Yoga guru Ramdev’s flagship company has already achieved what most entrepreneurs can only dream of—taking on some of the country’s oldest consumer business giants. Now, his Patanjali Ayurved has set its sights on an equally daunting sector: education.
Ramdev’s firm has acquired around 1,500 acres in New Delhi to set up a university that, Ramdev claims, would be “at par with the Ivy Leagues.”
“The standard of education would be such that students of Harvard and Cambridge would be tempted to study here,” Ramdev had said earlier this year.
Every year, around five million Indians graduate from colleges while 300,000 students go abroad to pursue their studies.
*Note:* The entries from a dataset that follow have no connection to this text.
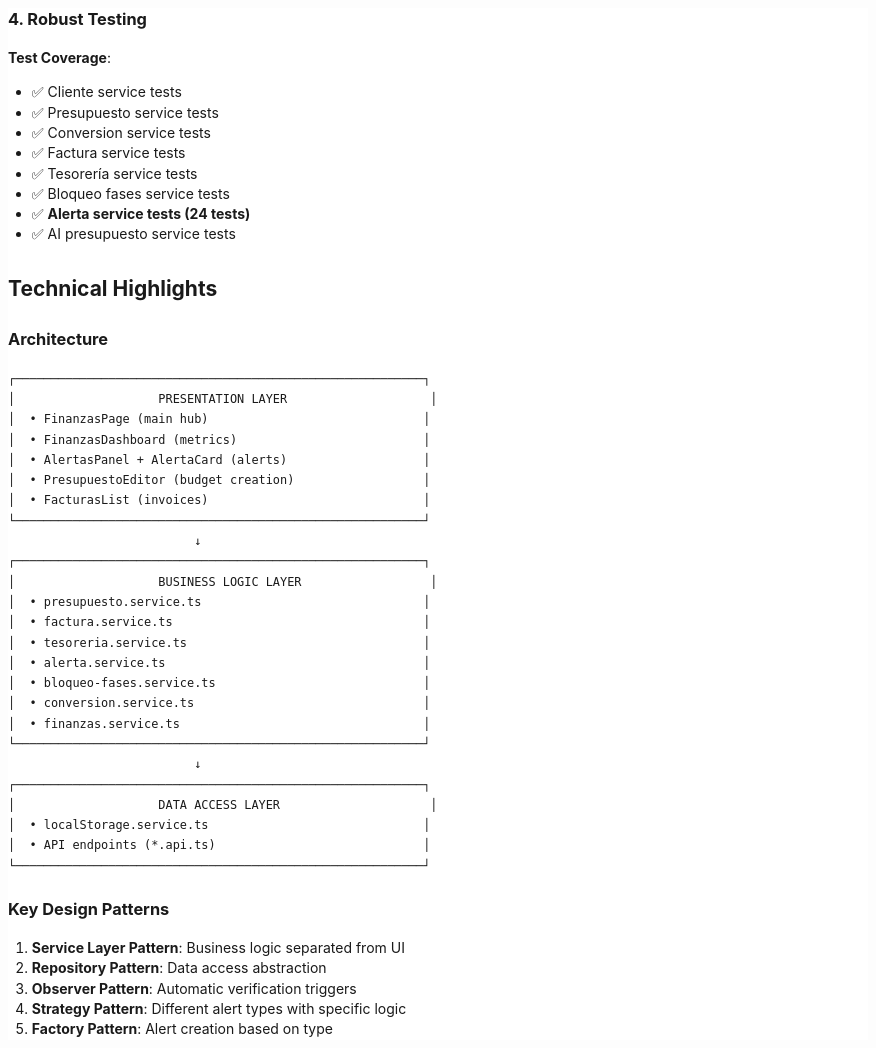 ### 4. Robust Testing

**Test Coverage**:
- ✅ Cliente service tests
- ✅ Presupuesto service tests
- ✅ Conversion service tests
- ✅ Factura service tests
- ✅ Tesorería service tests
- ✅ Bloqueo fases service tests
- ✅ **Alerta service tests (24 tests)**
- ✅ AI presupuesto service tests

## Technical Highlights

### Architecture

```
┌─────────────────────────────────────────────────────────┐
│                    PRESENTATION LAYER                    │
│  • FinanzasPage (main hub)                              │
│  • FinanzasDashboard (metrics)                          │
│  • AlertasPanel + AlertaCard (alerts)                   │
│  • PresupuestoEditor (budget creation)                  │
│  • FacturasList (invoices)                              │
└─────────────────────────────────────────────────────────┘
                          ↓
┌─────────────────────────────────────────────────────────┐
│                    BUSINESS LOGIC LAYER                  │
│  • presupuesto.service.ts                               │
│  • factura.service.ts                                   │
│  • tesoreria.service.ts                                 │
│  • alerta.service.ts                                    │
│  • bloqueo-fases.service.ts                             │
│  • conversion.service.ts                                │
│  • finanzas.service.ts                                  │
└─────────────────────────────────────────────────────────┘
                          ↓
┌─────────────────────────────────────────────────────────┐
│                    DATA ACCESS LAYER                     │
│  • localStorage.service.ts                              │
│  • API endpoints (*.api.ts)                             │
└─────────────────────────────────────────────────────────┘
```

### Key Design Patterns

1. **Service Layer Pattern**: Business logic separated from UI
2. **Repository Pattern**: Data access abstraction
3. **Observer Pattern**: Automatic verification triggers
4. **Strategy Pattern**: Different alert types with specific logic
5. **Factory Pattern**: Alert creation based on type
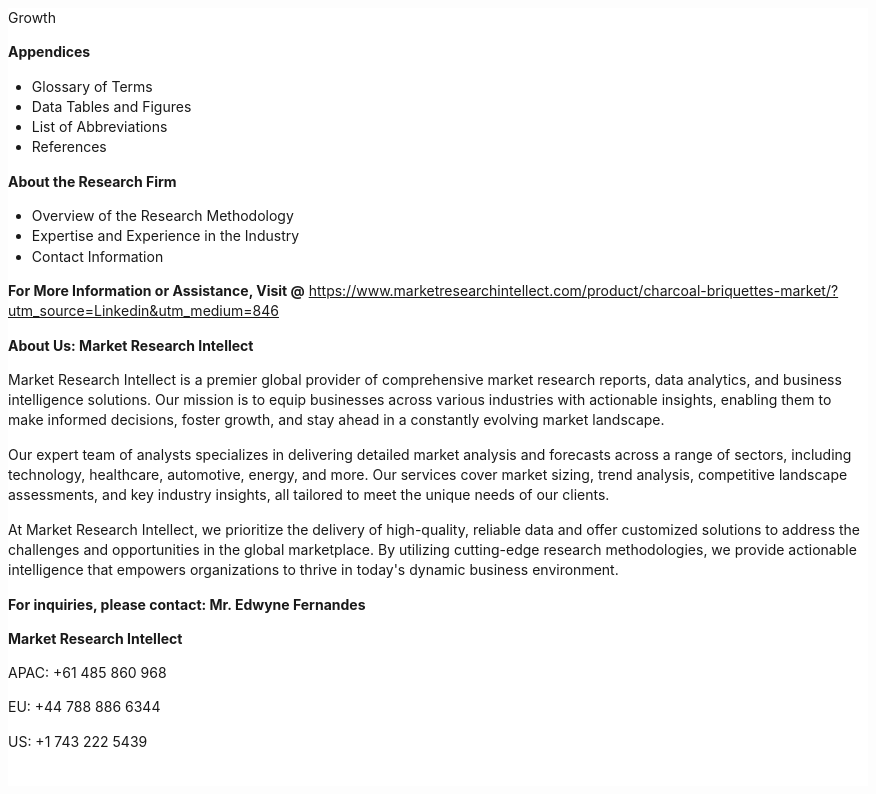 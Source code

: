 Growth</li></ul><p><strong>Appendices</strong></p><ul><li>Glossary of Terms</li><li>Data Tables and Figures</li><li>List of Abbreviations</li><li>References</li></ul><p><strong>About the Research Firm</strong></p><ul><li>Overview of the Research Methodology</li><li>Expertise and Experience in the Industry</li><li>Contact Information</li></ul></div><div class="article-main__content" data-test-id="publishing-text-block"><p><span class="font-[700]"><strong>For More Information or Assistance, Visit @</strong>&nbsp;<a href="https://www.marketresearchintellect.com/product/charcoal-briquettes-market/?utm_source=Linkedin&utm_medium=846">https://www.marketresearchintellect.com/product/charcoal-briquettes-market/?utm_source=Linkedin&utm_medium=846</a></span></p><p><strong>About Us: Market Research Intellect</strong></p><p>Market Research Intellect is a premier global provider of comprehensive market research reports, data analytics, and business intelligence solutions. Our mission is to equip businesses across various industries with actionable insights, enabling them to make informed decisions, foster growth, and stay ahead in a constantly evolving market landscape.</p><p>Our expert team of analysts specializes in delivering detailed market analysis and forecasts across a range of sectors, including technology, healthcare, automotive, energy, and more. Our services cover market sizing, trend analysis, competitive landscape assessments, and key industry insights, all tailored to meet the unique needs of our clients.</p><p>At Market Research Intellect, we prioritize the delivery of high-quality, reliable data and offer customized solutions to address the challenges and opportunities in the global marketplace. By utilizing cutting-edge research methodologies, we provide actionable intelligence that empowers organizations to thrive in today's dynamic business environment.</p><p><strong>For inquiries, please contact: Mr. Edwyne Fernandes</strong></p><p><strong>Market Research Intellect</strong></p><p>APAC: +61 485 860 968</p><p>EU: +44 788 886 6344</p><p>US: +1 743 222 5439</p></div><div class="article-main__content" data-test-id="publishing-text-block">&nbsp;</div>

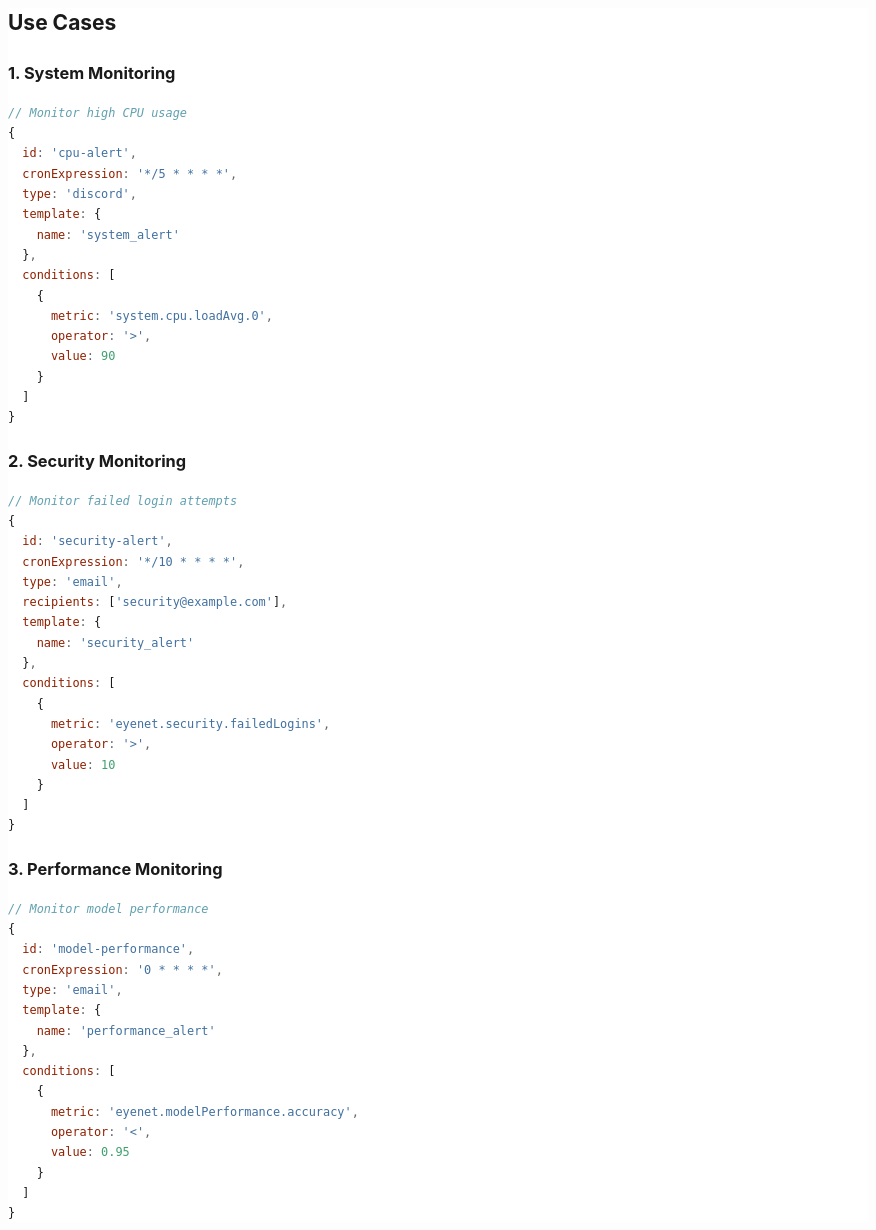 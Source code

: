 ## Use Cases

### 1. System Monitoring
```javascript
// Monitor high CPU usage
{
  id: 'cpu-alert',
  cronExpression: '*/5 * * * *',
  type: 'discord',
  template: {
    name: 'system_alert'
  },
  conditions: [
    {
      metric: 'system.cpu.loadAvg.0',
      operator: '>',
      value: 90
    }
  ]
}
```

### 2. Security Monitoring
```javascript
// Monitor failed login attempts
{
  id: 'security-alert',
  cronExpression: '*/10 * * * *',
  type: 'email',
  recipients: ['security@example.com'],
  template: {
    name: 'security_alert'
  },
  conditions: [
    {
      metric: 'eyenet.security.failedLogins',
      operator: '>',
      value: 10
    }
  ]
}
```

### 3. Performance Monitoring
```javascript
// Monitor model performance
{
  id: 'model-performance',
  cronExpression: '0 * * * *',
  type: 'email',
  template: {
    name: 'performance_alert'
  },
  conditions: [
    {
      metric: 'eyenet.modelPerformance.accuracy',
      operator: '<',
      value: 0.95
    }
  ]
}
```
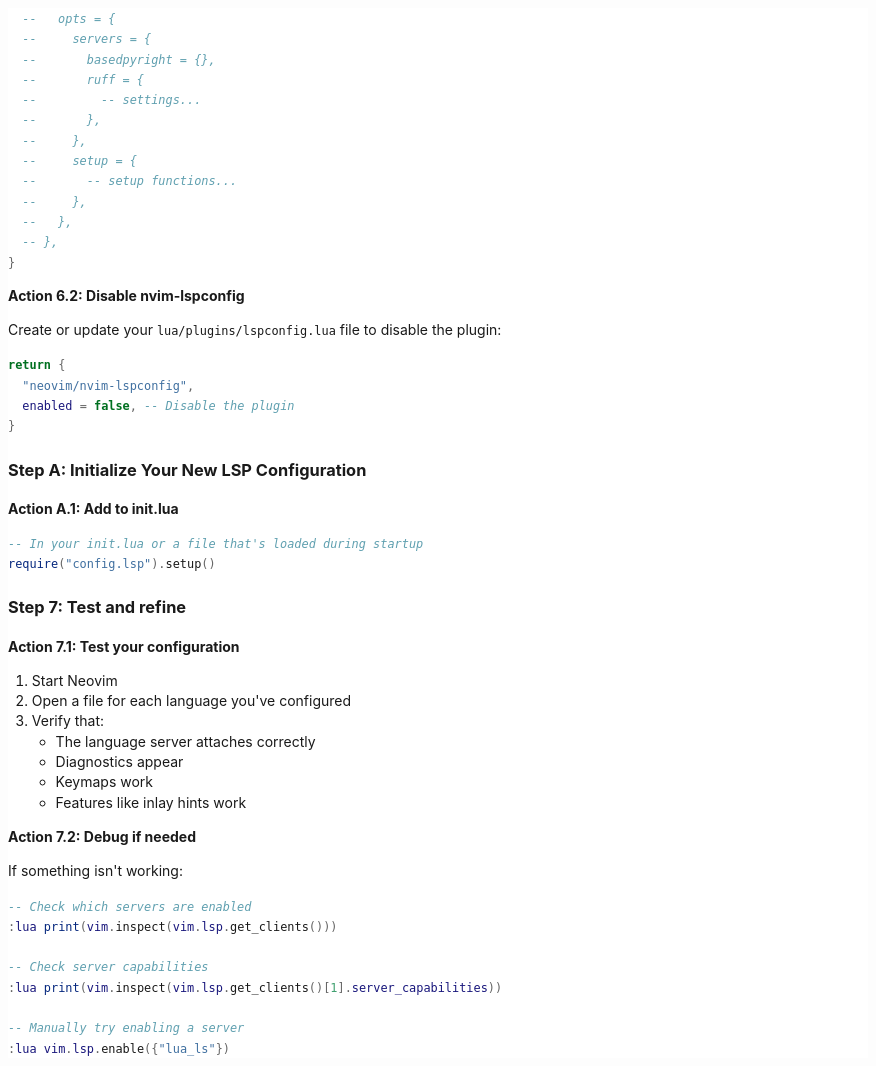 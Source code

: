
 ```lua
  --   opts = {
  --     servers = {
  --       basedpyright = {},
  --       ruff = {
  --         -- settings...
  --       },
  --     },
  --     setup = {
  --       -- setup functions...
  --     },
  --   },
  -- },
}
```

**Action 6.2: Disable nvim-lspconfig**

Create or update your `lua/plugins/lspconfig.lua` file to disable the plugin:

```lua
return {
  "neovim/nvim-lspconfig",
  enabled = false, -- Disable the plugin
}
```

### Step A: Initialize Your New LSP Configuration

**Action A.1: Add to init.lua**

```lua
-- In your init.lua or a file that's loaded during startup
require("config.lsp").setup()
```

### Step 7: Test and refine

**Action 7.1: Test your configuration**

1. Start Neovim
2. Open a file for each language you've configured
3. Verify that:
   - The language server attaches correctly
   - Diagnostics appear
   - Keymaps work
   - Features like inlay hints work

**Action 7.2: Debug if needed**

If something isn't working:

```lua
-- Check which servers are enabled
:lua print(vim.inspect(vim.lsp.get_clients()))

-- Check server capabilities
:lua print(vim.inspect(vim.lsp.get_clients()[1].server_capabilities))

-- Manually try enabling a server
:lua vim.lsp.enable({"lua_ls"})
```
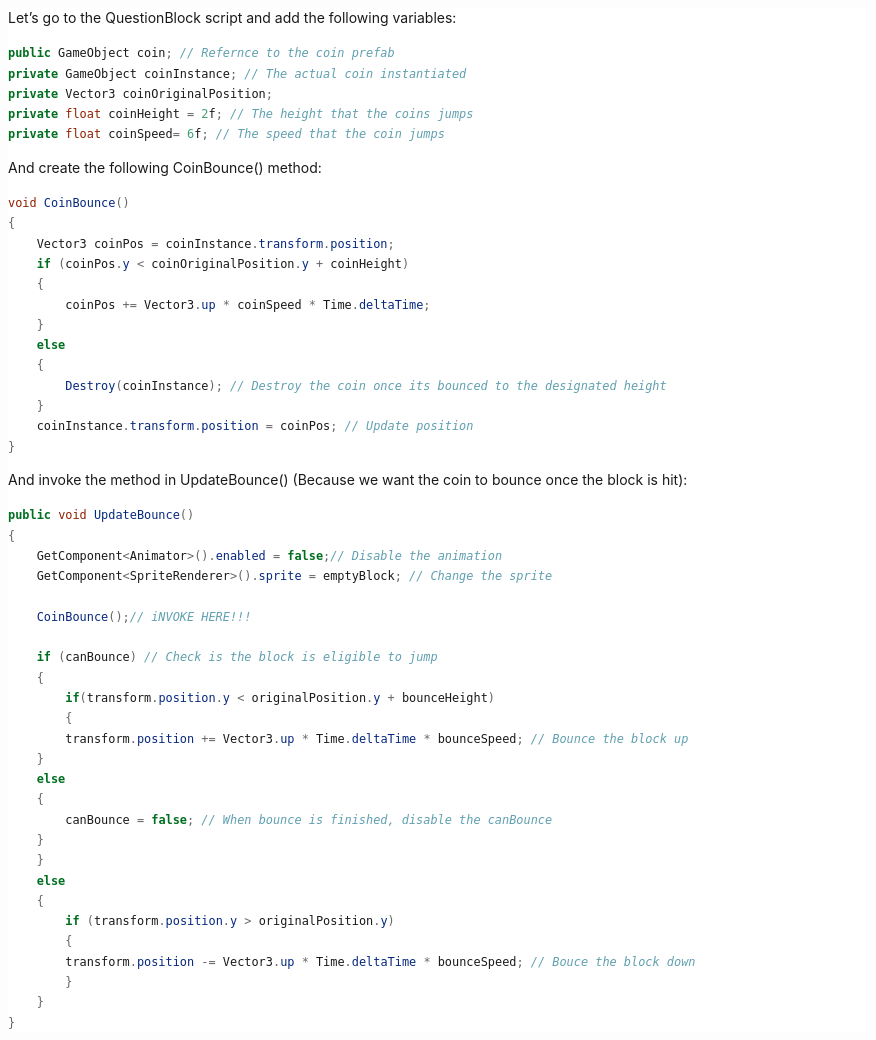 Let’s go to the QuestionBlock script and add the following variables:

```c#
public GameObject coin; // Refernce to the coin prefab
private GameObject coinInstance; // The actual coin instantiated
private Vector3 coinOriginalPosition; 
private float coinHeight = 2f; // The height that the coins jumps
private float coinSpeed= 6f; // The speed that the coin jumps
```

And create the following CoinBounce() method:

```c#
void CoinBounce()
{
    Vector3 coinPos = coinInstance.transform.position;
    if (coinPos.y < coinOriginalPosition.y + coinHeight)
    {
    	coinPos += Vector3.up * coinSpeed * Time.deltaTime;
    }
    else
    {
        Destroy(coinInstance); // Destroy the coin once its bounced to the designated height
    }
    coinInstance.transform.position = coinPos; // Update position
}
```

And invoke the method in UpdateBounce() (Because we want the coin to bounce once the block is hit):

```c#
public void UpdateBounce()
{
    GetComponent<Animator>().enabled = false;// Disable the animation
    GetComponent<SpriteRenderer>().sprite = emptyBlock; // Change the sprite

    CoinBounce();// iNVOKE HERE!!!

    if (canBounce) // Check is the block is eligible to jump
    {
        if(transform.position.y < originalPosition.y + bounceHeight)
        {
        transform.position += Vector3.up * Time.deltaTime * bounceSpeed; // Bounce the block up
    }
    else
    {
    	canBounce = false; // When bounce is finished, disable the canBounce
    }
    }
    else
    {
        if (transform.position.y > originalPosition.y)
        {
        transform.position -= Vector3.up * Time.deltaTime * bounceSpeed; // Bouce the block down
        }
    }
}
```
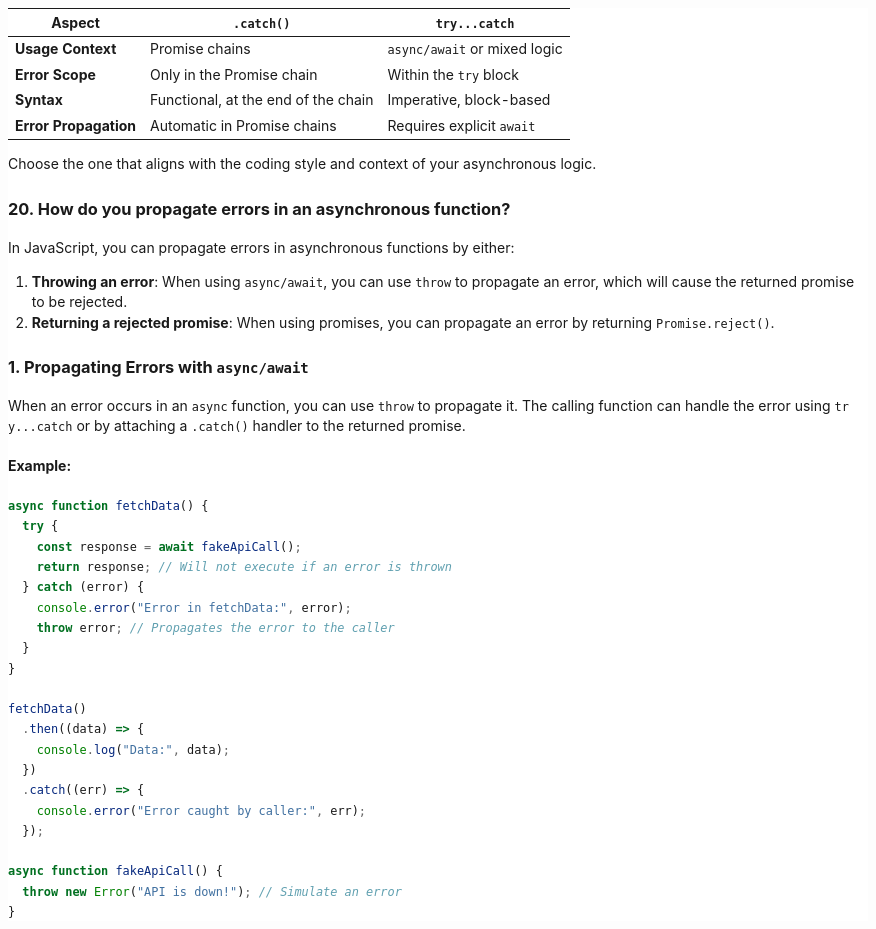 | Aspect                | `.catch()`                          | `try...catch`                |
| --------------------- | ----------------------------------- | ---------------------------- |
| **Usage Context**     | Promise chains                      | `async/await` or mixed logic |
| **Error Scope**       | Only in the Promise chain           | Within the `try` block       |
| **Syntax**            | Functional, at the end of the chain | Imperative, block-based      |
| **Error Propagation** | Automatic in Promise chains         | Requires explicit `await`    |

Choose the one that aligns with the coding style and context of your asynchronous logic.

### 20. **How do you propagate errors in an asynchronous function?**

In JavaScript, you can propagate errors in asynchronous functions by either:

1. **Throwing an error**: When using `async/await`, you can use `throw` to propagate an error, which will cause the returned promise to be rejected.
2. **Returning a rejected promise**: When using promises, you can propagate an error by returning `Promise.reject()`.

### **1. Propagating Errors with `async/await`**

When an error occurs in an `async` function, you can use `throw` to propagate it. The calling function can handle the error using `try...catch` or by attaching a `.catch()` handler to the returned promise.

#### **Example**:

```javascript
async function fetchData() {
  try {
    const response = await fakeApiCall();
    return response; // Will not execute if an error is thrown
  } catch (error) {
    console.error("Error in fetchData:", error);
    throw error; // Propagates the error to the caller
  }
}

fetchData()
  .then((data) => {
    console.log("Data:", data);
  })
  .catch((err) => {
    console.error("Error caught by caller:", err);
  });

async function fakeApiCall() {
  throw new Error("API is down!"); // Simulate an error
}
```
The country’s education industry was worth Rs6.42 lakh crore ($96 billion) in the last financial year, according to credit rating agency India Ratings and Research.
Earlier, in 2014, Ramdev had announced plans to set up 700 schools patterned on India’s ancient gurukul system—a residential institution where the students live with teachers. He already runs the Acharyakulam in Haridwar where some 425 students are currently enrolled.
The university and schools are part of the yoga guru’s plans to spend a staggering Rs25,000 crore ($3.8 billion) over the next five years on three key areas: health, business, and education.
Ramdev’s move into education comes at a time when Patanjali has been expanding its portfolio.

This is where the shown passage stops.